→ Problem requirements
Could you copy every line in the listing below that has the word "addColorStop"?

→ Data to use
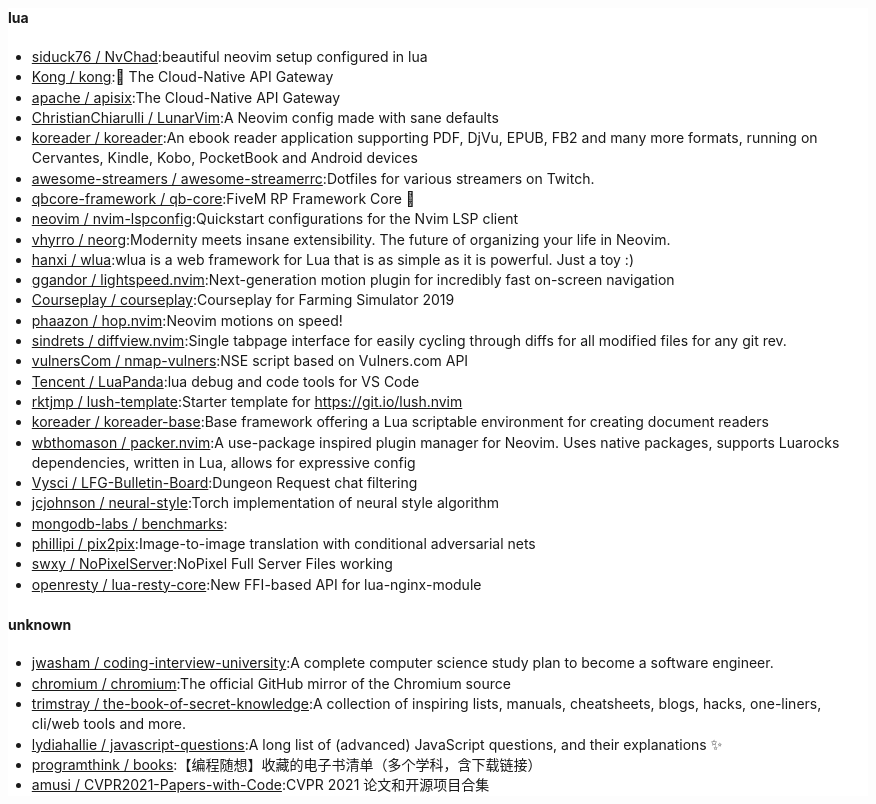#### lua
* [siduck76 / NvChad](https://github.com/siduck76/NvChad):beautiful neovim setup configured in lua
* [Kong / kong](https://github.com/Kong/kong):🦍
The Cloud-Native API Gateway
* [apache / apisix](https://github.com/apache/apisix):The Cloud-Native API Gateway
* [ChristianChiarulli / LunarVim](https://github.com/ChristianChiarulli/LunarVim):A Neovim config made with sane defaults
* [koreader / koreader](https://github.com/koreader/koreader):An ebook reader application supporting PDF, DjVu, EPUB, FB2 and many more formats, running on Cervantes, Kindle, Kobo, PocketBook and Android devices
* [awesome-streamers / awesome-streamerrc](https://github.com/awesome-streamers/awesome-streamerrc):Dotfiles for various streamers on Twitch.
* [qbcore-framework / qb-core](https://github.com/qbcore-framework/qb-core):FiveM RP Framework Core
💪
* [neovim / nvim-lspconfig](https://github.com/neovim/nvim-lspconfig):Quickstart configurations for the Nvim LSP client
* [vhyrro / neorg](https://github.com/vhyrro/neorg):Modernity meets insane extensibility. The future of organizing your life in Neovim.
* [hanxi / wlua](https://github.com/hanxi/wlua):wlua is a web framework for Lua that is as simple as it is powerful. Just a toy :)
* [ggandor / lightspeed.nvim](https://github.com/ggandor/lightspeed.nvim):Next-generation motion plugin for incredibly fast on-screen navigation
* [Courseplay / courseplay](https://github.com/Courseplay/courseplay):Courseplay for Farming Simulator 2019
* [phaazon / hop.nvim](https://github.com/phaazon/hop.nvim):Neovim motions on speed!
* [sindrets / diffview.nvim](https://github.com/sindrets/diffview.nvim):Single tabpage interface for easily cycling through diffs for all modified files for any git rev.
* [vulnersCom / nmap-vulners](https://github.com/vulnersCom/nmap-vulners):NSE script based on Vulners.com API
* [Tencent / LuaPanda](https://github.com/Tencent/LuaPanda):lua debug and code tools for VS Code
* [rktjmp / lush-template](https://github.com/rktjmp/lush-template):Starter template for https://git.io/lush.nvim
* [koreader / koreader-base](https://github.com/koreader/koreader-base):Base framework offering a Lua scriptable environment for creating document readers
* [wbthomason / packer.nvim](https://github.com/wbthomason/packer.nvim):A use-package inspired plugin manager for Neovim. Uses native packages, supports Luarocks dependencies, written in Lua, allows for expressive config
* [Vysci / LFG-Bulletin-Board](https://github.com/Vysci/LFG-Bulletin-Board):Dungeon Request chat filtering
* [jcjohnson / neural-style](https://github.com/jcjohnson/neural-style):Torch implementation of neural style algorithm
* [mongodb-labs / benchmarks](https://github.com/mongodb-labs/benchmarks):
* [phillipi / pix2pix](https://github.com/phillipi/pix2pix):Image-to-image translation with conditional adversarial nets
* [swxy / NoPixelServer](https://github.com/swxy/NoPixelServer):NoPixel Full Server Files working
* [openresty / lua-resty-core](https://github.com/openresty/lua-resty-core):New FFI-based API for lua-nginx-module

#### unknown
* [jwasham / coding-interview-university](https://github.com/jwasham/coding-interview-university):A complete computer science study plan to become a software engineer.
* [chromium / chromium](https://github.com/chromium/chromium):The official GitHub mirror of the Chromium source
* [trimstray / the-book-of-secret-knowledge](https://github.com/trimstray/the-book-of-secret-knowledge):A collection of inspiring lists, manuals, cheatsheets, blogs, hacks, one-liners, cli/web tools and more.
* [lydiahallie / javascript-questions](https://github.com/lydiahallie/javascript-questions):A long list of (advanced) JavaScript questions, and their explanations
✨
* [programthink / books](https://github.com/programthink/books):【编程随想】收藏的电子书清单（多个学科，含下载链接）
* [amusi / CVPR2021-Papers-with-Code](https://github.com/amusi/CVPR2021-Papers-with-Code):CVPR 2021 论文和开源项目合集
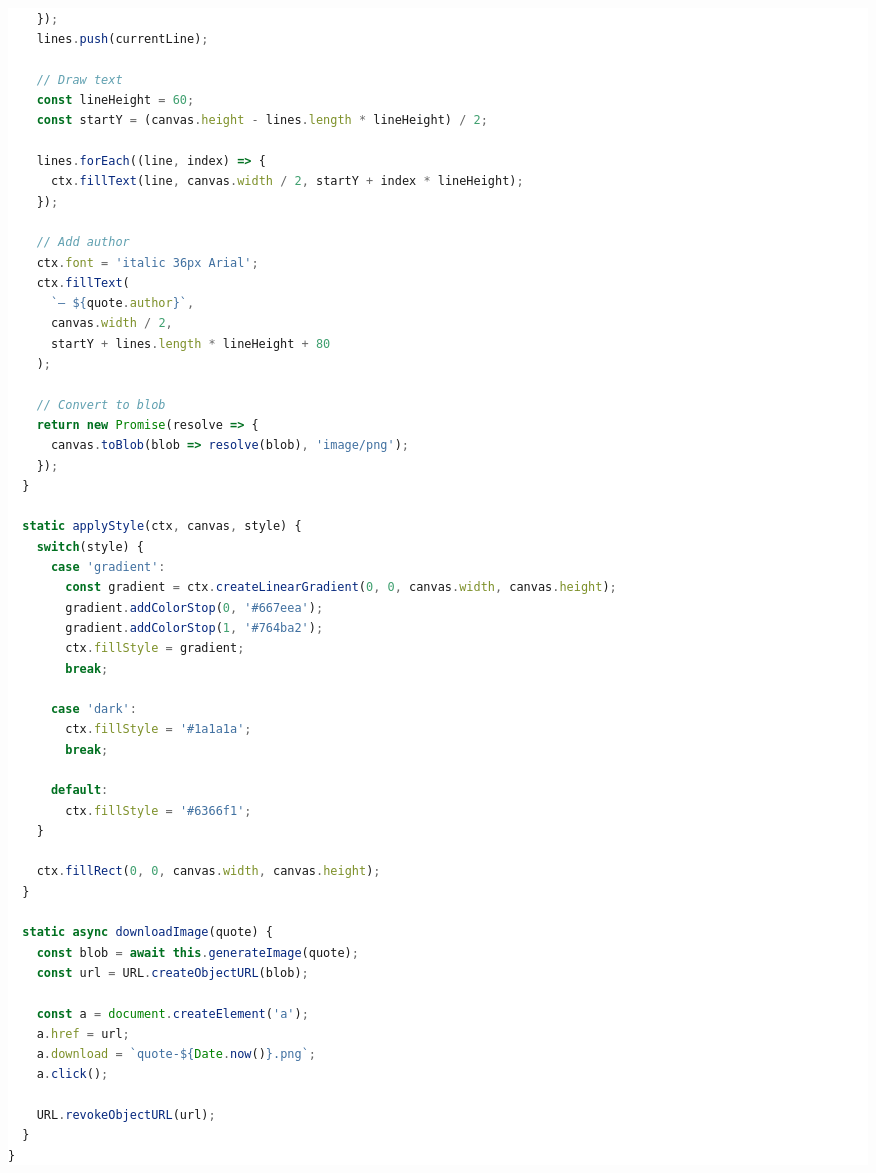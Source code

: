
 ```javascript
    });
    lines.push(currentLine);
    
    // Draw text
    const lineHeight = 60;
    const startY = (canvas.height - lines.length * lineHeight) / 2;
    
    lines.forEach((line, index) => {
      ctx.fillText(line, canvas.width / 2, startY + index * lineHeight);
    });
    
    // Add author
    ctx.font = 'italic 36px Arial';
    ctx.fillText(
      `— ${quote.author}`,
      canvas.width / 2,
      startY + lines.length * lineHeight + 80
    );
    
    // Convert to blob
    return new Promise(resolve => {
      canvas.toBlob(blob => resolve(blob), 'image/png');
    });
  }
  
  static applyStyle(ctx, canvas, style) {
    switch(style) {
      case 'gradient':
        const gradient = ctx.createLinearGradient(0, 0, canvas.width, canvas.height);
        gradient.addColorStop(0, '#667eea');
        gradient.addColorStop(1, '#764ba2');
        ctx.fillStyle = gradient;
        break;
        
      case 'dark':
        ctx.fillStyle = '#1a1a1a';
        break;
        
      default:
        ctx.fillStyle = '#6366f1';
    }
    
    ctx.fillRect(0, 0, canvas.width, canvas.height);
  }
  
  static async downloadImage(quote) {
    const blob = await this.generateImage(quote);
    const url = URL.createObjectURL(blob);
    
    const a = document.createElement('a');
    a.href = url;
    a.download = `quote-${Date.now()}.png`;
    a.click();
    
    URL.revokeObjectURL(url);
  }
}
```
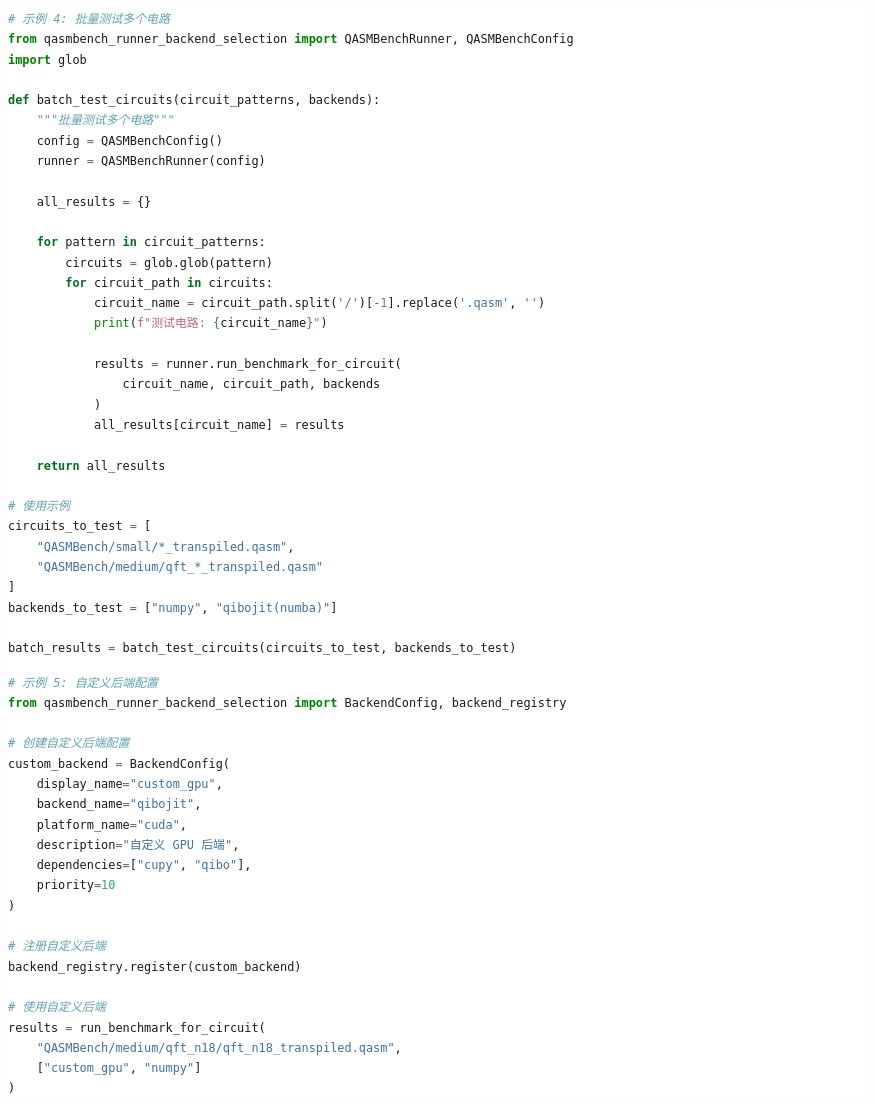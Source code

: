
 ```python
# 示例 4: 批量测试多个电路
from qasmbench_runner_backend_selection import QASMBenchRunner, QASMBenchConfig
import glob

def batch_test_circuits(circuit_patterns, backends):
    """批量测试多个电路"""
    config = QASMBenchConfig()
    runner = QASMBenchRunner(config)
    
    all_results = {}
    
    for pattern in circuit_patterns:
        circuits = glob.glob(pattern)
        for circuit_path in circuits:
            circuit_name = circuit_path.split('/')[-1].replace('.qasm', '')
            print(f"测试电路: {circuit_name}")
            
            results = runner.run_benchmark_for_circuit(
                circuit_name, circuit_path, backends
            )
            all_results[circuit_name] = results
    
    return all_results

# 使用示例
circuits_to_test = [
    "QASMBench/small/*_transpiled.qasm",
    "QASMBench/medium/qft_*_transpiled.qasm"
]
backends_to_test = ["numpy", "qibojit(numba)"]

batch_results = batch_test_circuits(circuits_to_test, backends_to_test)
```

```python
# 示例 5: 自定义后端配置
from qasmbench_runner_backend_selection import BackendConfig, backend_registry

# 创建自定义后端配置
custom_backend = BackendConfig(
    display_name="custom_gpu",
    backend_name="qibojit",
    platform_name="cuda",
    description="自定义 GPU 后端",
    dependencies=["cupy", "qibo"],
    priority=10
)

# 注册自定义后端
backend_registry.register(custom_backend)

# 使用自定义后端
results = run_benchmark_for_circuit(
    "QASMBench/medium/qft_n18/qft_n18_transpiled.qasm",
    ["custom_gpu", "numpy"]
)
```
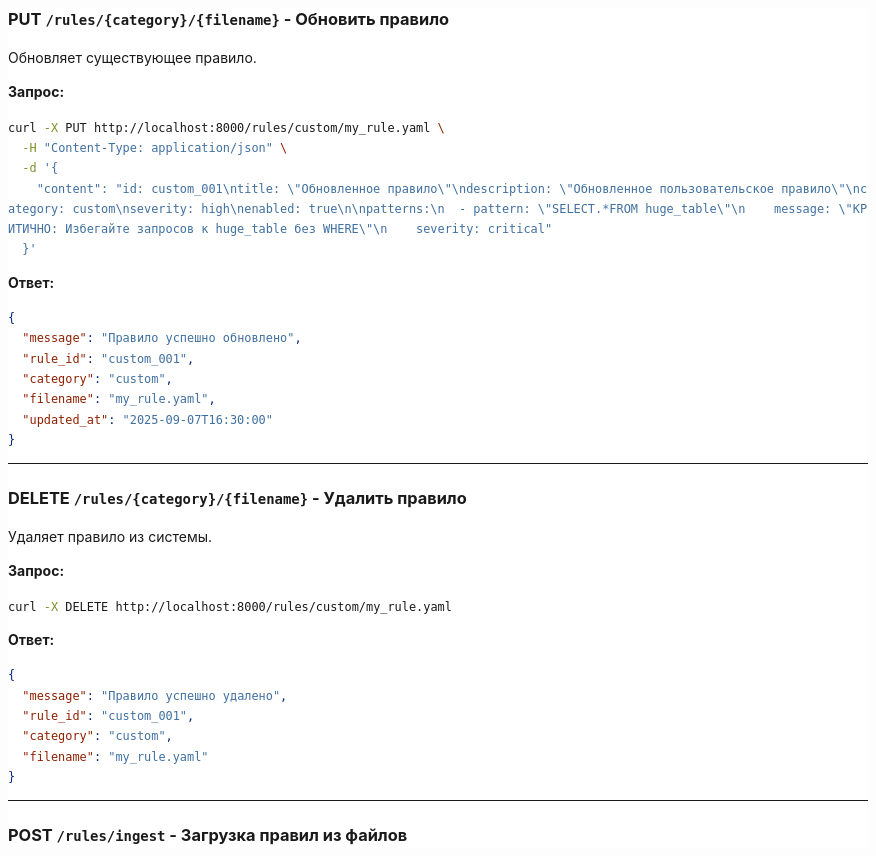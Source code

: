 
### PUT `/rules/{category}/{filename}` - Обновить правило

Обновляет существующее правило.

**Запрос:**

```bash
curl -X PUT http://localhost:8000/rules/custom/my_rule.yaml \
  -H "Content-Type: application/json" \
  -d '{
    "content": "id: custom_001\ntitle: \"Обновленное правило\"\ndescription: \"Обновленное пользовательское правило\"\ncategory: custom\nseverity: high\nenabled: true\n\npatterns:\n  - pattern: \"SELECT.*FROM huge_table\"\n    message: \"КРИТИЧНО: Избегайте запросов к huge_table без WHERE\"\n    severity: critical"
  }'
```

**Ответ:**

```json
{
  "message": "Правило успешно обновлено",
  "rule_id": "custom_001",
  "category": "custom",
  "filename": "my_rule.yaml",
  "updated_at": "2025-09-07T16:30:00"
}
```

---

### DELETE `/rules/{category}/{filename}` - Удалить правило

Удаляет правило из системы.

**Запрос:**

```bash
curl -X DELETE http://localhost:8000/rules/custom/my_rule.yaml
```

**Ответ:**

```json
{
  "message": "Правило успешно удалено",
  "rule_id": "custom_001",
  "category": "custom",
  "filename": "my_rule.yaml"
}
```

---

### POST `/rules/ingest` - Загрузка правил из файлов
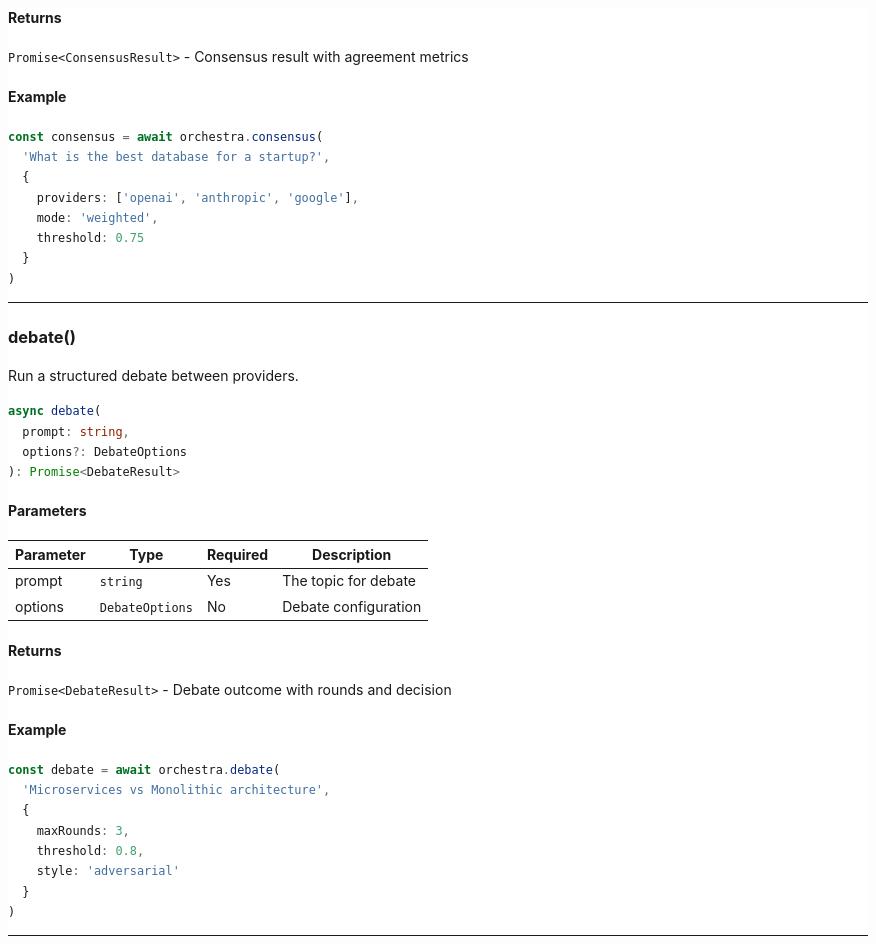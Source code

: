 #### Returns

`Promise<ConsensusResult>` - Consensus result with agreement metrics

#### Example

```typescript
const consensus = await orchestra.consensus(
  'What is the best database for a startup?',
  {
    providers: ['openai', 'anthropic', 'google'],
    mode: 'weighted',
    threshold: 0.75
  }
)
```

---

### debate()

Run a structured debate between providers.

```typescript
async debate(
  prompt: string,
  options?: DebateOptions
): Promise<DebateResult>
```

#### Parameters

| Parameter | Type | Required | Description |
|-----------|------|----------|-------------|
| prompt | `string` | Yes | The topic for debate |
| options | `DebateOptions` | No | Debate configuration |

#### Returns

`Promise<DebateResult>` - Debate outcome with rounds and decision

#### Example

```typescript
const debate = await orchestra.debate(
  'Microservices vs Monolithic architecture',
  {
    maxRounds: 3,
    threshold: 0.8,
    style: 'adversarial'
  }
)
```

---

→ Worked solution
        gradient.addColorStop(0, '#667eea');
        gradient.addColorStop(1, '#764ba2');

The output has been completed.